In a double-blind randomized study of three groups of 18 patients scheduled for major abdominal surgery the efficacy and side effects of sublingual buprenorphine were tested and compared to intramuscular meperidine and buprenorphine. Single doses of either 75 mg of meperidine, 0.4 mg of sublingual buprenorphine, or 0.3 mg of intramuscular buprenorphine were used. Patients given buprenorphine as sublingual tablets were significantly more conscious in the immediate postoperative period (Glasgow Coma Scale) than when given buprenorphine or meperidine intramuscularly. Median pain intensity differences (PID) showed equal pain relief, whereas the summarized pain intensity differences (SPID) were significantly higher in the intramuscular buprenorphine group compared to the meperidine group. Three cases of respiratory acidosis in the meperidine group required IPPV treatment, and one case in the intramuscular buprenorphine group required treatment. Sedation and nausea were the most common side effects in all three groups. We conclude that sublingual buprenorphine is useful for relief of postoperative pain and exhibited administrative advantages, when the patients were able to cooperate.

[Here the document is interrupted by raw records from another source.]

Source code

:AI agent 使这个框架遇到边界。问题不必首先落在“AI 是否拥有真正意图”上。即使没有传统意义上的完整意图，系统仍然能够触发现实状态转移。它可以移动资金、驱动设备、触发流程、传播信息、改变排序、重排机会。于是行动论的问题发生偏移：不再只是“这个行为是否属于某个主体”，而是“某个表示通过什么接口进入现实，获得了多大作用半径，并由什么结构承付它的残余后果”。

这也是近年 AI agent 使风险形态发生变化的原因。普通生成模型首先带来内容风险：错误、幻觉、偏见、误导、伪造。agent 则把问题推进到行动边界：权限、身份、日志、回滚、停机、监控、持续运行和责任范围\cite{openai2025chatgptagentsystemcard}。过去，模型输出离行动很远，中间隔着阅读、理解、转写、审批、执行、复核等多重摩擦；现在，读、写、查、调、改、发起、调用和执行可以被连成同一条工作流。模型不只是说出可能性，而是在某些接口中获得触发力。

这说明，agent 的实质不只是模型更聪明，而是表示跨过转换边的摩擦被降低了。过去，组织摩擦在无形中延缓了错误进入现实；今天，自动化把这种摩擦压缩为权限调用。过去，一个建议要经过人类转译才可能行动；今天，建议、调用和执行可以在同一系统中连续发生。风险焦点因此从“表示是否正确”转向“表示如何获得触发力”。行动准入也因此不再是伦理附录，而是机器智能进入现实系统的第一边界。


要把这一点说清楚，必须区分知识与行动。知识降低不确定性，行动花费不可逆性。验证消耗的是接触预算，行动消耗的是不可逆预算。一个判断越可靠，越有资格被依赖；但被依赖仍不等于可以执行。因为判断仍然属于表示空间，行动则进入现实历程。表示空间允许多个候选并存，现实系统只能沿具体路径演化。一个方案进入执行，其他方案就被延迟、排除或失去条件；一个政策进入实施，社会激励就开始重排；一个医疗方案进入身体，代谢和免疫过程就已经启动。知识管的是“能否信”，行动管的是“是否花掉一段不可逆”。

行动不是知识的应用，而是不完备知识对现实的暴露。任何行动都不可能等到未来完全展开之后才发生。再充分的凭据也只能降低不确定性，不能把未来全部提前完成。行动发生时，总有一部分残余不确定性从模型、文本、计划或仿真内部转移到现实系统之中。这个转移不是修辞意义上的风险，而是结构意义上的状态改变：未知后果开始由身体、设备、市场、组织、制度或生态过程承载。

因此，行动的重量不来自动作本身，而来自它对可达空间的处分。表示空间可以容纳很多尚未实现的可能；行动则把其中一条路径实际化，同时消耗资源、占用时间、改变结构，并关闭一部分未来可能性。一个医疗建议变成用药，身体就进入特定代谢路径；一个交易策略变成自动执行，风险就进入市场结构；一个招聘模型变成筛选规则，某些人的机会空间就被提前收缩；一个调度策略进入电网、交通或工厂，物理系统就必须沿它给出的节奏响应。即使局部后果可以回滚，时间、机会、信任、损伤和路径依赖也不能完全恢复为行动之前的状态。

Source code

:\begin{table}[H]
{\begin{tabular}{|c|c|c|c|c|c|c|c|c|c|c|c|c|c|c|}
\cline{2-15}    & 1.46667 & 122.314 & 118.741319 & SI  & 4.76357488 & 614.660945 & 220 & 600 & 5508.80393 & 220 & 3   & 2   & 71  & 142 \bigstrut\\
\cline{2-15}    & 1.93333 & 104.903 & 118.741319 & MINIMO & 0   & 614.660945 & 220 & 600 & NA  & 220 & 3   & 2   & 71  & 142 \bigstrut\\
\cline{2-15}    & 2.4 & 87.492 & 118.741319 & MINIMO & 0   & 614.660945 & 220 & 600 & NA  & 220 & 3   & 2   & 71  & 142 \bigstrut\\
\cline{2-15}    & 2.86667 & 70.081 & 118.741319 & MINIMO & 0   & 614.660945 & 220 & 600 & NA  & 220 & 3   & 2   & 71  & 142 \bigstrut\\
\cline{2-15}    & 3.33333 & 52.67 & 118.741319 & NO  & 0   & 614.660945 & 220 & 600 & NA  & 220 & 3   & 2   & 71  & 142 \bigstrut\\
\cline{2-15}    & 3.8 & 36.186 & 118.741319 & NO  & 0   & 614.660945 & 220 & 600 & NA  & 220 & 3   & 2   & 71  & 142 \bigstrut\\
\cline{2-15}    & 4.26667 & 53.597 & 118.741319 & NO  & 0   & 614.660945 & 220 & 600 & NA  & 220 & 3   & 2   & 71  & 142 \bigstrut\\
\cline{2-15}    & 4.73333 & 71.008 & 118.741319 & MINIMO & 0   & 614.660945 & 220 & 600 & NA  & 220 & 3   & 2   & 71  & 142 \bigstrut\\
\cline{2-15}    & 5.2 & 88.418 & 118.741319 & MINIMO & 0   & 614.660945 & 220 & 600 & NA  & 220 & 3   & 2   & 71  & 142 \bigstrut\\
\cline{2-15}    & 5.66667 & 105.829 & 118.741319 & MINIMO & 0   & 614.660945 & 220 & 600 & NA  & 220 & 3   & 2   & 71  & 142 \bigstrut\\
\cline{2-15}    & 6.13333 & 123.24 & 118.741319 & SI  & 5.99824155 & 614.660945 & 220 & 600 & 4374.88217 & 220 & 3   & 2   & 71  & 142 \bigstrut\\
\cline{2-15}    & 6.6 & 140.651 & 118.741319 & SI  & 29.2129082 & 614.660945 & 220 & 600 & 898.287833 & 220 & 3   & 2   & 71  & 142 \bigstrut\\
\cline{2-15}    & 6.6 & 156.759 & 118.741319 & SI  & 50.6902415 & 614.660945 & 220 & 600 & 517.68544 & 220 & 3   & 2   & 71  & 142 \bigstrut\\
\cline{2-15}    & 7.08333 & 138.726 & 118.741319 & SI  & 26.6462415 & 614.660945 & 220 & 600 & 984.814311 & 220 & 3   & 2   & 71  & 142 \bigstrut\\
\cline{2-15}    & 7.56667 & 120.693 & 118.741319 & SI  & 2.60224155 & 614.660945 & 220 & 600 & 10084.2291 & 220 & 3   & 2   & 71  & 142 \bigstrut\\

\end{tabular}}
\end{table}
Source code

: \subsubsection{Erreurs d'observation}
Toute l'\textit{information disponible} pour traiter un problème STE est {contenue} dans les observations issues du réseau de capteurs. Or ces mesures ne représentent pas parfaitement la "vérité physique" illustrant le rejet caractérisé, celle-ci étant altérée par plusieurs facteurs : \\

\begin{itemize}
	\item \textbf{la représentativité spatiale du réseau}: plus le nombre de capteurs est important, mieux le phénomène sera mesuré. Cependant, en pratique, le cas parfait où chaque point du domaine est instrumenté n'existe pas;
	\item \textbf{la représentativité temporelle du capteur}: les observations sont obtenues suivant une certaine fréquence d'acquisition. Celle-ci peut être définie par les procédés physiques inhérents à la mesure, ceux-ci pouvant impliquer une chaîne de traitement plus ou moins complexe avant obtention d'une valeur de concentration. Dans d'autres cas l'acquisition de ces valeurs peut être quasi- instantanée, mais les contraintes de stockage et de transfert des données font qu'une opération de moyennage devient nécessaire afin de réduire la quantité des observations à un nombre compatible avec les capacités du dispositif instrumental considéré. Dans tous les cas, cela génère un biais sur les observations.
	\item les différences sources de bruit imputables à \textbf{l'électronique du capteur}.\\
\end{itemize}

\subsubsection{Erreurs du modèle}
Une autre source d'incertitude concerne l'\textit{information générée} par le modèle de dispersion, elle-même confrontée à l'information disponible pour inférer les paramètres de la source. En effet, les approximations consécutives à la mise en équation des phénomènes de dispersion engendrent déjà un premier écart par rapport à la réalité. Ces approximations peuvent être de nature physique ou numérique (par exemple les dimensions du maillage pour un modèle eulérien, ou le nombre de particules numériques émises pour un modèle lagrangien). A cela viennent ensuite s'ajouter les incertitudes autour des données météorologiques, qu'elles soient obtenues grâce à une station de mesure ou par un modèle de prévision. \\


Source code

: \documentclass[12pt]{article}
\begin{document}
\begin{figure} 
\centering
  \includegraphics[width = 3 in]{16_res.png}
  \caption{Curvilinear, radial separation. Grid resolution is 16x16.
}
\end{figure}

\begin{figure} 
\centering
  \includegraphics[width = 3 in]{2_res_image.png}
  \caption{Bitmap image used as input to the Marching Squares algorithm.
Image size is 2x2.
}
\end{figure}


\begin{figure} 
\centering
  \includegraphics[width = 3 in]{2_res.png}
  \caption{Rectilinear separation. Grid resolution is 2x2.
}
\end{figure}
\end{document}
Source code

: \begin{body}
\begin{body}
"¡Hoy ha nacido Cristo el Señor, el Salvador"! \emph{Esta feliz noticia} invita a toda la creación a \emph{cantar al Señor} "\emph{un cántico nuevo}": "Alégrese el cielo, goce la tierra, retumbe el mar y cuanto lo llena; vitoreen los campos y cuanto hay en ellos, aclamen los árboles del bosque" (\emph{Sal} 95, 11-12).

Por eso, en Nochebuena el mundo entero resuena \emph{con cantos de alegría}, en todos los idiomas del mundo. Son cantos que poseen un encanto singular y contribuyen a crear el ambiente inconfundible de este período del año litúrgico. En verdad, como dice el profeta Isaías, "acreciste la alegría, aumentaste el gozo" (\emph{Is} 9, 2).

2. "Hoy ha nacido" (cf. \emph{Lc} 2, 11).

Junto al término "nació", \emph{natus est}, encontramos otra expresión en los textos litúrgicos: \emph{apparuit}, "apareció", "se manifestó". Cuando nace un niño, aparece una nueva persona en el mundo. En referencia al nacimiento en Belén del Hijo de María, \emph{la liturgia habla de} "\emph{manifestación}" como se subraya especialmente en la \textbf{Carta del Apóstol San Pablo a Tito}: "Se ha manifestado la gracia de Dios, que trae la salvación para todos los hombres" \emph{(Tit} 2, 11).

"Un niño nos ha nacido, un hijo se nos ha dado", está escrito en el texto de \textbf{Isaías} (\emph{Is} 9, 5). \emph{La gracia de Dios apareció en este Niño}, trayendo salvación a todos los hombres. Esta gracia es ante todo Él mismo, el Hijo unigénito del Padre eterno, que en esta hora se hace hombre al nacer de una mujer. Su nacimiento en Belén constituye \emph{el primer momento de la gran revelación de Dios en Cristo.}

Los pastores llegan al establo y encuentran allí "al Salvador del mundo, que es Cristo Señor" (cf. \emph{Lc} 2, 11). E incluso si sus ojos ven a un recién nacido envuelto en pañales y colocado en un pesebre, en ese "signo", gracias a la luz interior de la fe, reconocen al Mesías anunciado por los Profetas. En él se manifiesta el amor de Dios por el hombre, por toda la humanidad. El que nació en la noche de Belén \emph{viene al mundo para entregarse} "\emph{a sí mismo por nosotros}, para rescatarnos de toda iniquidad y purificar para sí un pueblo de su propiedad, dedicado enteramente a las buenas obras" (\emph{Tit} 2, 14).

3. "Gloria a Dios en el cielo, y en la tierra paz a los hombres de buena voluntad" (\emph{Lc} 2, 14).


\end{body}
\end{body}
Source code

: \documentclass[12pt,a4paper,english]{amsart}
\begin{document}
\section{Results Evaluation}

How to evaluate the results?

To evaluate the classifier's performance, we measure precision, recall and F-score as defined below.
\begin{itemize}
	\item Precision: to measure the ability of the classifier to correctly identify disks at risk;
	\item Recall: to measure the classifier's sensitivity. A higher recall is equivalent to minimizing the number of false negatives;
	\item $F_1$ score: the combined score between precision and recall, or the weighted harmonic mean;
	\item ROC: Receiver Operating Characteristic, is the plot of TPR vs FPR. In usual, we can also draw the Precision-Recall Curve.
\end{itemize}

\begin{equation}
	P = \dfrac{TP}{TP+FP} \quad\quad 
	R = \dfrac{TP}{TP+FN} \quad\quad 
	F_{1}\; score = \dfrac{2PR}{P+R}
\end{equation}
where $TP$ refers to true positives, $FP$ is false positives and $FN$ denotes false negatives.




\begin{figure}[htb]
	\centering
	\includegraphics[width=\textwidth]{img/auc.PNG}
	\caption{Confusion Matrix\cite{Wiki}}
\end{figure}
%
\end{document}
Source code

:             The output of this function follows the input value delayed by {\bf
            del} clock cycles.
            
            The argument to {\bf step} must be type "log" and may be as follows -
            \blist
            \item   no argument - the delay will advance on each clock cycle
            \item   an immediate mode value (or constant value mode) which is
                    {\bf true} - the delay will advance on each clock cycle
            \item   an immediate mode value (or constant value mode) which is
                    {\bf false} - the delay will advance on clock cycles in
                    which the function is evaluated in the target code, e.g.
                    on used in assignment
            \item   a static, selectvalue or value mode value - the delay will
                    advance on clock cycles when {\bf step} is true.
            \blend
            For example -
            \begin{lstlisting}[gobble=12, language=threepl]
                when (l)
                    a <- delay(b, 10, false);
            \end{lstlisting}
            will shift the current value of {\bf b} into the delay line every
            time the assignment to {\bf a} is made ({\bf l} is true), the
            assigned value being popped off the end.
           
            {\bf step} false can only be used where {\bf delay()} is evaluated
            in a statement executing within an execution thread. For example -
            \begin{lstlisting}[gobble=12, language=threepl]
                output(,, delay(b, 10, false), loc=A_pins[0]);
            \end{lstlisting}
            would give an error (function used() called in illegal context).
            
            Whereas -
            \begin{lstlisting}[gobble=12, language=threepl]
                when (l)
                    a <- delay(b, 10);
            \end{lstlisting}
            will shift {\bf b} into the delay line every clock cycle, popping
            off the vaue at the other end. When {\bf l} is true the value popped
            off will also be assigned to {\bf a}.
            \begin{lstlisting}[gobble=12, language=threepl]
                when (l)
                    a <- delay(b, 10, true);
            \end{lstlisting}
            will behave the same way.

在一项针对三组18例计划接受腹部大手术患者的双盲随机研究中,测试了舌下含服丁丙诺啡的疗效和副作用,并与肌肉注射哌替啶和丁丙诺啡进行了比较。使用了单剂量的75毫克哌替啶、0.4毫克舌下含服丁丙诺啡或0.3毫克肌肉注射丁丙诺啡。与肌肉注射丁丙诺啡或哌替啶相比,舌下含服丁丙诺啡片的患者在术后即刻(格拉斯哥昏迷量表)意识明显更清醒。中位疼痛强度差异(PID)显示止痛效果相同,而汇总疼痛强度差异(SPID)在肌肉注射丁丙诺啡组显著高于哌替啶组。哌替啶组有3例呼吸性酸中毒需要进行间歇正压通气治疗,肌肉注射丁丙诺啡组有1例需要治疗。镇静和恶心是所有三组中最常见的副作用。我们得出结论,当患者能够配合时,舌下含服丁丙诺啡有助于缓解术后疼痛并具有给药优势。